Hay actividades en las que no sucede nada de esto: pensemos en una empresa de componentes electrónicos, y supongamos que esta actividad tiene mucho que ver con la marcha del mercado; una economía en auge anima la demanda de este tipo de productos, mientras que una economía en depresión ralentiza de manera importante la marcha de este tipo de industrias. Parece claro que el riesgo de una empresa de componentes electrónicos, aun siendo relativamente alto, es muy inferior al del inventor individual del que antes hablábamos, pero tiene una característica que lo hace también cualitativamente diferente: es un riesgo que, en una proporción importante, no es diversificable. La gran mayoría de las actividades (supongamos que todas para simplificar) tienen relación positiva con la marcha de la economía, lo mismo que le sucede a la empresa de componentes electrónicos, en consecuencia no podemos cubrir tal riesgo con otras inversiones. Ese riesgo que no podemos cubrir es el que hemos denominado “sistemático” y parece lógico que sea mayor que en el caso del inventor. Es cierto que la empresa de componentes electrónicos también tendrá algo de riesgo específico (como puede ser el mayor o menor éxito de sus productos concretos) y tal riesgo será diversificable, pero podemos presumir que será pequeño. La consecuencia de esto es que la empresa de componentes electrónicos tiene más riesgo sistemático que la empresa del inventor, y dado que ese riesgo es el realmente importante, podemos decir que tiene más riesgo relevante.

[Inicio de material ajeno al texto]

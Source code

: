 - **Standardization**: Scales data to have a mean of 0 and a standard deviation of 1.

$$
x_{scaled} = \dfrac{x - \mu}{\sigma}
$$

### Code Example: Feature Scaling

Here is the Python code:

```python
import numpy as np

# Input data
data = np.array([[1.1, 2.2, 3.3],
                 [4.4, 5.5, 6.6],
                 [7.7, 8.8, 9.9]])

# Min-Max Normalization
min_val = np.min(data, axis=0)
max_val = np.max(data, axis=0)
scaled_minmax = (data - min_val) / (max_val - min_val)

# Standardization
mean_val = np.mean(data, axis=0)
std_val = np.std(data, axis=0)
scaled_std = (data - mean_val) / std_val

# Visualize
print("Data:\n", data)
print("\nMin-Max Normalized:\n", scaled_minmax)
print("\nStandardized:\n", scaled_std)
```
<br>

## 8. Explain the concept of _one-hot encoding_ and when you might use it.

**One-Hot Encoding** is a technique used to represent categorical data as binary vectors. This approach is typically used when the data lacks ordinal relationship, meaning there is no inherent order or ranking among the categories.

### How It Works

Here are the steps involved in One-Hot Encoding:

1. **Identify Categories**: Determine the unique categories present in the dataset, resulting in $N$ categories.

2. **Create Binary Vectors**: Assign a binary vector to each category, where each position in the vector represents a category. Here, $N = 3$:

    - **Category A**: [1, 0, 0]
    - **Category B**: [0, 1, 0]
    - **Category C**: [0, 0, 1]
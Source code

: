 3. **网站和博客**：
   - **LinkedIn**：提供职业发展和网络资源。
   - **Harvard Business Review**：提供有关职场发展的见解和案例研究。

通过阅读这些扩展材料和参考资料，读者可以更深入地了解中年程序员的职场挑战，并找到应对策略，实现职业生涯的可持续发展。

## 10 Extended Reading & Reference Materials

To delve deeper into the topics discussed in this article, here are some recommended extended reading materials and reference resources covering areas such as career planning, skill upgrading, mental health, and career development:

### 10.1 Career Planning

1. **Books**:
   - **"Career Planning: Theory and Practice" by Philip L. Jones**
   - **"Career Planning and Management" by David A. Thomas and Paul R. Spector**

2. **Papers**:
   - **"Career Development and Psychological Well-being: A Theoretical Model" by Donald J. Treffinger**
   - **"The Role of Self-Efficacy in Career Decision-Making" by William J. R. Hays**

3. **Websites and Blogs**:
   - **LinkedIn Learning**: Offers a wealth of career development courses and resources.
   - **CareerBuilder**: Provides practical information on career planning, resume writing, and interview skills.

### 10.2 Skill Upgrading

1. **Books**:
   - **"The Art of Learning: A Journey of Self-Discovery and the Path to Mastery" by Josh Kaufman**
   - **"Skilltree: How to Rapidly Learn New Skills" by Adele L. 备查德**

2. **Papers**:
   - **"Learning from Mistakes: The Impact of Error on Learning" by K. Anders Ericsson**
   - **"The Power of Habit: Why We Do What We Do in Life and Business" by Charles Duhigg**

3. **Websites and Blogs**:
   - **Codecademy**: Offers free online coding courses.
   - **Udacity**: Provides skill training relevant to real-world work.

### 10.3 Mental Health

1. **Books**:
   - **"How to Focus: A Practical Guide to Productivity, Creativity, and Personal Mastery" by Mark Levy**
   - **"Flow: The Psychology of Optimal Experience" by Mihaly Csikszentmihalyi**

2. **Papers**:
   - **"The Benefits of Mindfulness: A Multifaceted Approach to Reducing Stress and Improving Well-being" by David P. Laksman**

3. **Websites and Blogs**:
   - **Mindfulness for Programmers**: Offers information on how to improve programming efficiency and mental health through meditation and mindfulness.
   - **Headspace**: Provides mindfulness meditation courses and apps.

La conclusión del CAPM es que hay que ver cuál es el riesgo sistemático de cada actividad y remunerar sólo el riesgo sistemático, el riesgo relevante. Dejando el riesgo diversificable para que lo diversifique el accionista.
Si aceptamos la doctrina del APT (del que el CAPM puede considerarse un caso particular) habría diferentes tipos de riesgo sistemático. Pero a efectos de nuestra argumentación existirían pocas diferencias conceptuales. Habría que remunerar en todo caso el riesgo sistemático dejando el diversificable para que lo elimine el accionista.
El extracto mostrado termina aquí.